Police were able to identify the deceased by the National Identity Card that was found on her. The National ID indicated that she was a resident of Masajja, Makindye Ssabagabo, Wakiso district.

“She was very organised because she had her National ID and a notebook containing contacts of her relatives including her mother Aminah as number one on the list, and we have already notified her relatives about her death,” Kampala Police Spokesperson Patrick Onyango said.

Police has learnt that Namyalo had long abandoned her home in Masaka and decided to live around Old Taxi Park. While speaking on the phone after Kampala Central Police Station contacted her, Aminah said she had been looking for her daughter who withdrew from everyone after her only child was knocked dead by a boda boda rider.

“I was searching for my daughter who abandoned me and all her siblings after we buried her only child,” Aminah said as she cried on phone. “She left this place when she had developed mental disorders. She failed to cope with the death of her boy. She no longer had any contact for us to reach her.”

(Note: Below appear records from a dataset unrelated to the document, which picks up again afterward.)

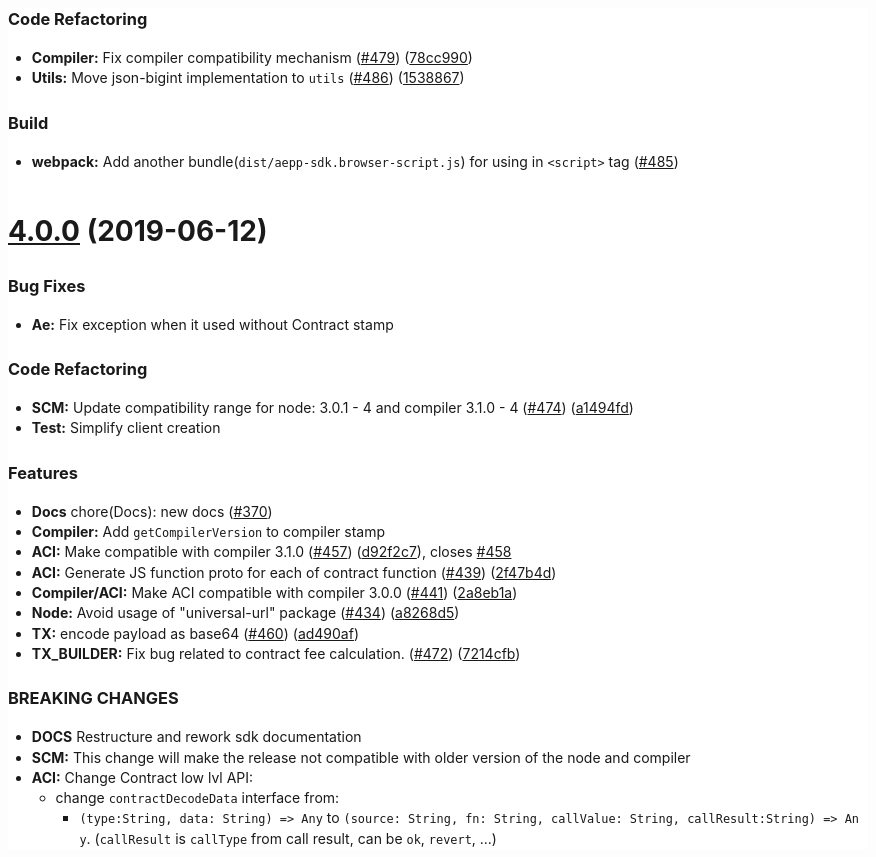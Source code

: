 ### Code Refactoring

* **Compiler:** Fix compiler compatibility mechanism ([#479](https://github.com/aeternity/aepp-sdk-js/issues/479)) ([78cc990](https://github.com/aeternity/aepp-sdk-js/commit/78cc990))
* **Utils:** Move json-bigint implementation to `utils` ([#486](https://github.com/aeternity/aepp-sdk-js/issues/486)) ([1538867](https://github.com/aeternity/aepp-sdk-js/commit/1538867))

### Build

* **webpack:** Add another bundle(`dist/aepp-sdk.browser-script.js`) for using in `<script>` tag ([#485](https://github.com/aeternity/aepp-sdk-js/pull/485))



# [4.0.0](https://github.com/aeternity/aepp-sdk-js/compare/3.4.1...4.0.0) (2019-06-12)


### Bug Fixes

* **Ae:** Fix exception when it used without Contract stamp

### Code Refactoring

* **SCM:** Update compatibility range for node: 3.0.1 - 4 and compiler 3.1.0 - 4 ([#474](https://github.com/aeternity/aepp-sdk-js/issues/474)) ([a1494fd](https://github.com/aeternity/aepp-sdk-js/commit/a1494fd))
* **Test:** Simplify client creation

### Features

* **Docs** chore(Docs): new docs ([#370](https://github.com/aeternity/aepp-sdk-js/pull/370))
* **Compiler:** Add `getCompilerVersion` to compiler stamp
* **ACI:** Make compatible with compiler 3.1.0 ([#457](https://github.com/aeternity/aepp-sdk-js/issues/457)) ([d92f2c7](https://github.com/aeternity/aepp-sdk-js/commit/d92f2c7)), closes [#458](https://github.com/aeternity/aepp-sdk-js/issues/458)
* **ACI:** Generate JS function proto for each of contract function ([#439](https://github.com/aeternity/aepp-sdk-js/issues/439)) ([2f47b4d](https://github.com/aeternity/aepp-sdk-js/commit/2f47b4d))
* **Compiler/ACI:** Make ACI compatible with compiler 3.0.0 ([#441](https://github.com/aeternity/aepp-sdk-js/issues/441)) ([2a8eb1a](https://github.com/aeternity/aepp-sdk-js/commit/2a8eb1a))
* **Node:** Avoid usage of "universal-url" package ([#434](https://github.com/aeternity/aepp-sdk-js/issues/434)) ([a8268d5](https://github.com/aeternity/aepp-sdk-js/commit/a8268d5))
* **TX:** encode payload as base64 ([#460](https://github.com/aeternity/aepp-sdk-js/issues/460)) ([ad490af](https://github.com/aeternity/aepp-sdk-js/commit/ad490af))
* **TX_BUILDER:** Fix bug related to contract fee calculation. ([#472](https://github.com/aeternity/aepp-sdk-js/issues/472)) ([7214cfb](https://github.com/aeternity/aepp-sdk-js/commit/7214cfb))


### BREAKING CHANGES

* **DOCS** Restructure and rework sdk documentation
* **SCM:** This change will make the release not compatible with older version of the node and
compiler
* **ACI:** Change Contract low lvl API: 
  - change `contractDecodeData` interface from:
    - `(type:String, data: String) => Any` to `(source: String, fn: String, callValue: String, callResult:String) => Any`.
    (`callResult` is `callType` from call result, can be `ok`, `revert`, ...)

After the body was taken to the city morgue, people who knew her told police that she often said life had lost meaning since her boy had been killed by a reckless boda boda rider. She allegedly often cursed the person who killed her son.

“Once in a while she would talk and her thoughts were always about her deceased child. We didn’t know much about her. But even with the mental issues she had, she would talk about her child who was killed,” a woman said.

Namyalo’s child died nearly two years ago but since then, she had never regained her composure. Aminah cried that it was a test for her because she had lost a grandchild of her daughter and now the mother has also passed on.

More than 2,000 out of the 4,159 people killed on Ugandan roads last year died as a result of Boda boda crashes. The riders constituted 70 percent of the dead boda boda victims while 30 percent were the passengers.

However, even of the 1,384 pedestrians killed on Uganda’s roads last year, the majority were as a victims of (recklessly driven) boda bodas. Therefore, nearly 60 percent of deaths and injuries on Uganda’s roads are caused by or involved with boda-boda riders.

Assistant Superintendent of Police- ASP Faridah Nampiima, the traffic police spokesperson, has vowed that starting next week, they will not tolerate errant boda boda riders on any road.

Police released the October clip captured by CCTV cameras which showed the highest degree of recklessness by riders. The CCTV clips showed riders being killed at junction crossing without any care while many were riding on the wrong side of the road.